I wanted to test this library in my project, I'm not using Arduino, I'm developing with the standard esp-idf libraries. Any experience on using this library with ESP32-IDF ? Thanks for any input.
The problem with fast writes to SD cards is that modern SD cards emulate 512 byte sectors in a much larger RU, Recording Unit. RUs are part of a larger AU, Allocation Unit.
As you write, the card prepares new erased AUs by copying use RUs from the old AU and writing new RUs. The card may indicate busy during the time the card controller is writing and moving data.
For a class 10 SDHC card, AU size is up to 4MB and RU size is 512 KB.

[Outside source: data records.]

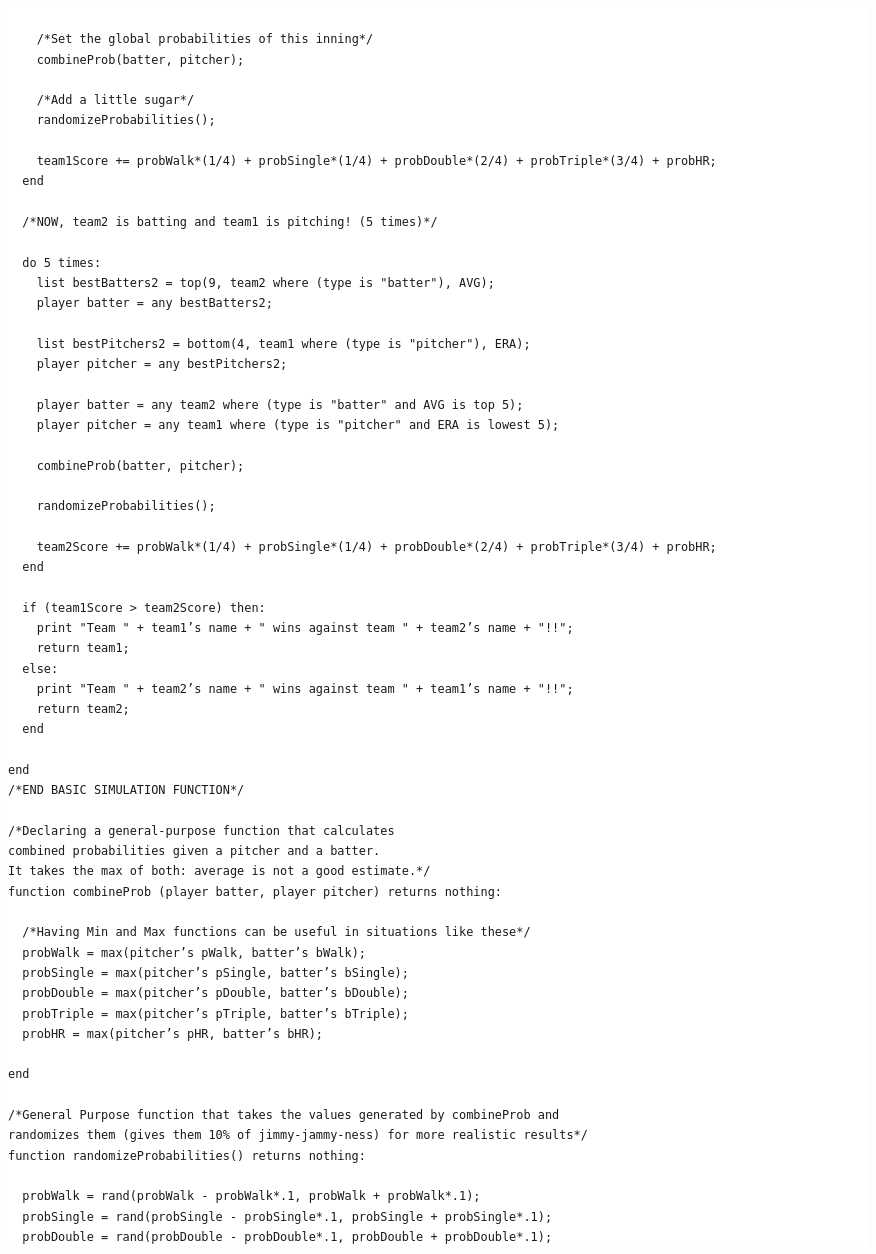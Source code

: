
 ```

    /*Set the global probabilities of this inning*/
    combineProb(batter, pitcher);

    /*Add a little sugar*/
    randomizeProbabilities();

    team1Score += probWalk*(1/4) + probSingle*(1/4) + probDouble*(2/4) + probTriple*(3/4) + probHR;    
  end

  /*NOW, team2 is batting and team1 is pitching! (5 times)*/

  do 5 times:
    list bestBatters2 = top(9, team2 where (type is "batter"), AVG);
    player batter = any bestBatters2;

    list bestPitchers2 = bottom(4, team1 where (type is "pitcher"), ERA);
    player pitcher = any bestPitchers2;

    player batter = any team2 where (type is "batter" and AVG is top 5);
    player pitcher = any team1 where (type is "pitcher" and ERA is lowest 5);
    
    combineProb(batter, pitcher);

    randomizeProbabilities();

    team2Score += probWalk*(1/4) + probSingle*(1/4) + probDouble*(2/4) + probTriple*(3/4) + probHR;    
  end

  if (team1Score > team2Score) then:
    print "Team " + team1’s name + " wins against team " + team2’s name + "!!";
    return team1;
  else:
    print "Team " + team2’s name + " wins against team " + team1’s name + "!!";
    return team2;
  end

end
/*END BASIC SIMULATION FUNCTION*/

/*Declaring a general-purpose function that calculates
combined probabilities given a pitcher and a batter.
It takes the max of both: average is not a good estimate.*/
function combineProb (player batter, player pitcher) returns nothing:

  /*Having Min and Max functions can be useful in situations like these*/
  probWalk = max(pitcher’s pWalk, batter’s bWalk);
  probSingle = max(pitcher’s pSingle, batter’s bSingle);
  probDouble = max(pitcher’s pDouble, batter’s bDouble);
  probTriple = max(pitcher’s pTriple, batter’s bTriple);
  probHR = max(pitcher’s pHR, batter’s bHR);

end

/*General Purpose function that takes the values generated by combineProb and
randomizes them (gives them 10% of jimmy-jammy-ness) for more realistic results*/
function randomizeProbabilities() returns nothing:

  probWalk = rand(probWalk - probWalk*.1, probWalk + probWalk*.1);
  probSingle = rand(probSingle - probSingle*.1, probSingle + probSingle*.1);
  probDouble = rand(probDouble - probDouble*.1, probDouble + probDouble*.1);
```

You must design your app to buffer data during the busy periods. This requires doing raw writes to a large contiguous block on the card.
See the SdFat LowLatencyLogger example.
Here is the key section at about line 450.
if (fullHead == fullTail) {
// Exit loop if done.
if (closeFile) {
break;
}
} else if (!sd.card()->isBusy()) {
// Get address of block to write.
block_t* pBlock = fullQueue[fullTail];
fullTail = fullTail < QUEUE_LAST ? fullTail + 1 : 0;
// Write block to SD.
uint32_t usec = micros();
if (!sd.card()->writeData((uint8_t*)pBlock)) {
error("write data failed");
}
usec = micros() - usec;
if (usec > maxLatency) {
maxLatency = usec;
}
// Move block to empty stack.
emptyStack[emptyTop++] = pBlock;
bn++;
if (bn == FILE_BLOCK_COUNT) {
// File full so stop
break;
}
}
On an Arduino Due, the max time to write a 512 byte sector is 106 µs. I have not tested on ESP32.
You will need sufficient buffers for your data rate. You need a dedicated SPI port for the SD card.
For more info see section 4.13.1 of the SD Simplified Specification.
Thanks for your answer. I've already allocated 256 buffers of 16K (4MB) ! And yes I'm using the SD with dedicated port on the ESP32. Btw, the SD is working in 4 bits mode, I guess it should be faster than SPI one bit. What I observe is some busy periods of more than 1sec, while continuously writing 16KB blocs. Is this something you already observed or am I doing something wrong ? Again, thanks for your time.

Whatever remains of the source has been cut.